Is Luther too risky with his language

I came across this quote from Luther in another blog and I thought it was good so I thought I’d re-blog it. But then it got me thinking about it. I know Luther loved to be shocking in his language and his constant references to his bowels can raise an eyebrow – but what do you think of this?

In this sort of temptation and struggle, contempt is the best and easiest method of winning over the devil. Laugh your adversary to scorn and ask who it is with whom you are talking. But by all means flee solitude, for the devil watches and lies in wait for you most of all when you are alone. This devil is conquered by mocking and despising him, not by resisting and arguing with him. Therefore, Jerome, joke and play games with your wife and others. In this way you will drive out your diabolical thoughts and take courage
Be of good courage, therefore, and cast these dreadful thoughts out of your mind. Whenever the devil pesters you with these thoughts, at once seek out the company of men, drink more, joke and jest, or engage in some other form of merriment. Sometimes it is necessary to drink a little more, play, jest, or even commit some infraction in defiance and contempt of the devil in order not to give him an opportunity to make us scrupulous about trifles. We shall be overcome if we worry too much about falling into some sin.
Accordingly if the devil should say, “Do not drink,” you should reply to him, “On this very account, because you forbid it, I shall drink, and what is more, I shall drink a generous amount.” Thus one must always do the opposite of that which Satan prohibits. What do you think is my reason for drinking wine undiluted, talking freely, and eating more often, if it is not to torment and vex the devil who made up his mind to torment and vex me.

Is he right?
What is the difference between conscience and the Devil’s lies that drive us to despair?
How do I know when to stop and when to ignore?
Interested in all input…



6 Responses

  1. Ben Parker says:

    IMO he is wrong.
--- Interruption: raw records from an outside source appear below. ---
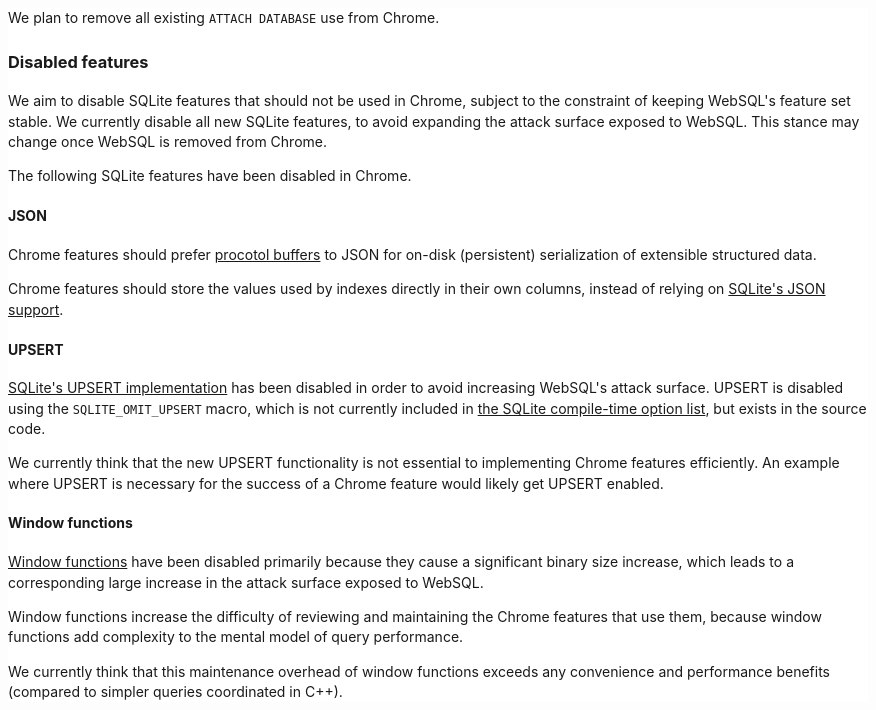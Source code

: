 We plan to remove all existing `ATTACH DATABASE` use from Chrome.


### Disabled features

We aim to disable SQLite features that should not be used in Chrome, subject to
the constraint of keeping WebSQL's feature set stable. We currently disable all
new SQLite features, to avoid expanding the attack surface exposed to WebSQL.
This stance may change once WebSQL is removed from Chrome.

The following SQLite features have been disabled in Chrome.

#### JSON

Chrome features should prefer
[procotol buffers](https://developers.google.com/protocol-buffers) to JSON for
on-disk (persistent) serialization of extensible structured data.

Chrome features should store the values used by indexes directly in their own
columns, instead of relying on
[SQLite's JSON support](https://www.sqlite.org/json1.html).

#### UPSERT

[SQLite's UPSERT implementation](https://www.sqlite.org/lang_UPSERT.html) has
been disabled in order to avoid increasing WebSQL's attack surface. UPSERT is
disabled using the `SQLITE_OMIT_UPSERT` macro, which is not currently included
in [the SQLite compile-time option list](https://www.sqlite.org/compile.html),
but exists in the source code.

We currently think that the new UPSERT functionality is not essential to
implementing Chrome features efficiently. An example where UPSERT is necessary
for the success of a Chrome feature would likely get UPSERT enabled.

#### Window functions

[Window functions](https://sqlite.org/windowfunctions.html#biwinfunc) have been
disabled primarily because they cause a significant binary size increase, which
leads to a corresponding large increase in the attack surface exposed to WebSQL.

Window functions increase the difficulty of reviewing and maintaining the Chrome
features that use them, because window functions add complexity to the mental
model of query performance.

We currently think that this maintenance overhead of window functions exceeds
any convenience and performance benefits (compared to simpler queries
coordinated in C++).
To suggest that because that there is any excuse for drinking too much etc seems to be me to be wrong no matter what spiritual language you use.
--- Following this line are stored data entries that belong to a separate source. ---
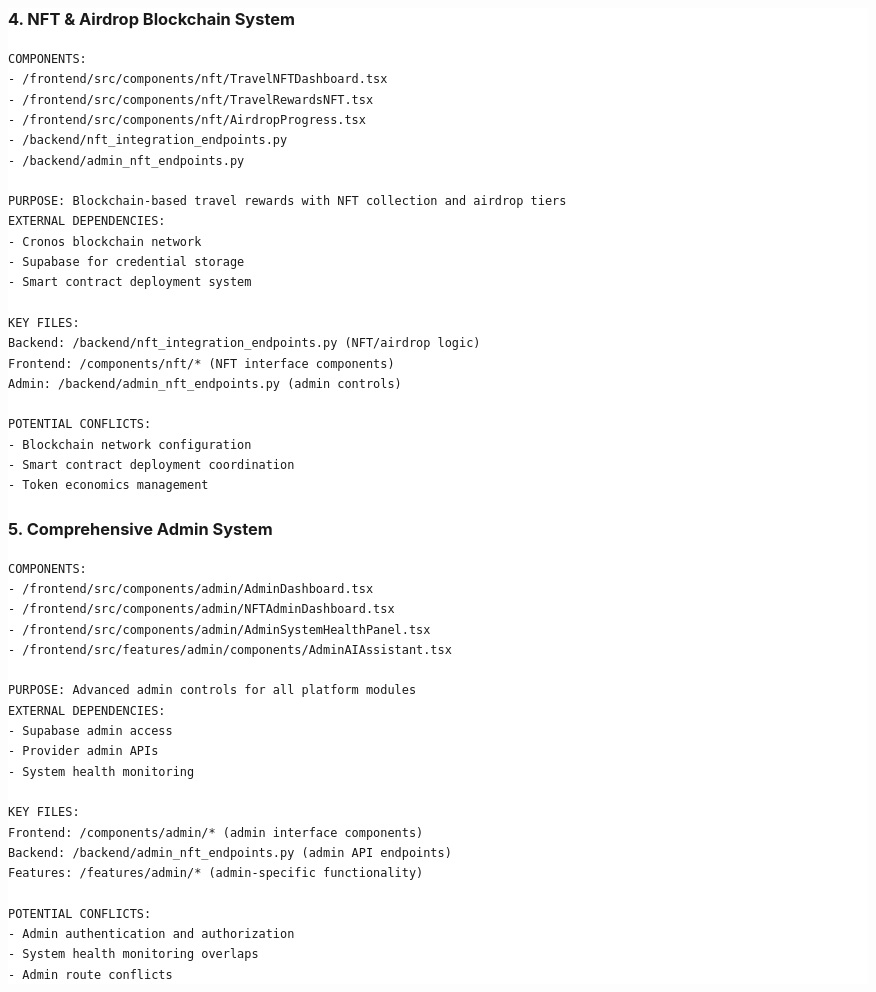 ### **4. NFT & Airdrop Blockchain System**
```
COMPONENTS:
- /frontend/src/components/nft/TravelNFTDashboard.tsx
- /frontend/src/components/nft/TravelRewardsNFT.tsx
- /frontend/src/components/nft/AirdropProgress.tsx
- /backend/nft_integration_endpoints.py
- /backend/admin_nft_endpoints.py

PURPOSE: Blockchain-based travel rewards with NFT collection and airdrop tiers
EXTERNAL DEPENDENCIES:
- Cronos blockchain network
- Supabase for credential storage
- Smart contract deployment system

KEY FILES:
Backend: /backend/nft_integration_endpoints.py (NFT/airdrop logic)
Frontend: /components/nft/* (NFT interface components)
Admin: /backend/admin_nft_endpoints.py (admin controls)

POTENTIAL CONFLICTS:
- Blockchain network configuration
- Smart contract deployment coordination
- Token economics management
```

### **5. Comprehensive Admin System**
```
COMPONENTS:
- /frontend/src/components/admin/AdminDashboard.tsx
- /frontend/src/components/admin/NFTAdminDashboard.tsx
- /frontend/src/components/admin/AdminSystemHealthPanel.tsx
- /frontend/src/features/admin/components/AdminAIAssistant.tsx

PURPOSE: Advanced admin controls for all platform modules
EXTERNAL DEPENDENCIES:
- Supabase admin access
- Provider admin APIs
- System health monitoring

KEY FILES:
Frontend: /components/admin/* (admin interface components)
Backend: /backend/admin_nft_endpoints.py (admin API endpoints)
Features: /features/admin/* (admin-specific functionality)

POTENTIAL CONFLICTS:
- Admin authentication and authorization
- System health monitoring overlaps
- Admin route conflicts
```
    The solution to the devils accusations is not drink, or food, or jest but the cross of Christ. A verse about not being filled with wine but instead the Holy Spirit springs to mind.

    As for the difference between conscience and the devil. Maybe conscience is what drives you to repentance. The devil is what torments us after our repentance.

  2. michael says:

    Ben Parker vs Luther… there’s a heavyweight contest!

    I’m not sure what I think about the quote you’ve posted Paul, but I was thinking a while ago about the Luther quote “sin boldly”. I was thinking about it in terms of not “sin on purpose” but being brutaly honest about our sin in the face of accusation, which puts the focus back onto God’s grace.

    Reading this quote make me think that maybe I was wrong with my interpretation of what he meant when he said “sin boldly”

    Don’t know whether this makes much sense or not! Next time can you start a discussion on another classic Luther quote such as: “If I break wind in Wittenberg they smell it in Rome.”?

  3. Paul Lintott says:

    Ben – I like the conscience/devil distinction.

    Michael – Don’t get me started on the flatulence quotes; I’ll get myself into trouble.

  4. Luther’s absolutely got grace hasn’t he. When the apostle Paul talks about grace, he has to clarify what he’s saying with ‘don’t sin more that grace may abound more’, as though that’s what the logical consequence is. The obvious conclusion to grace is (almost) ‘it’s ok to sin, because it’s all about grace’.

    But, clearly, that isn’t actually the obvious logical consequence to grace… that’s why Paul spends time telling us so.

    I think Ben’s basically hit the metaphorical nail on the head (perhaps the literal one too – but unlikely, as it’s Ben!). We are to counter the devil, yes, but we are also to mortify sin, and to depend on God in both of those things. In the end, we don’t sin by… choosing not to sin (profound, I know). But we choose not to sin in the context of dependance on God, being focussed on the cross, having conviction that sin is bad and all of that – it’s in these that we get the power to overcome sin, but in the end we have to just choose righteousness over sinfulness.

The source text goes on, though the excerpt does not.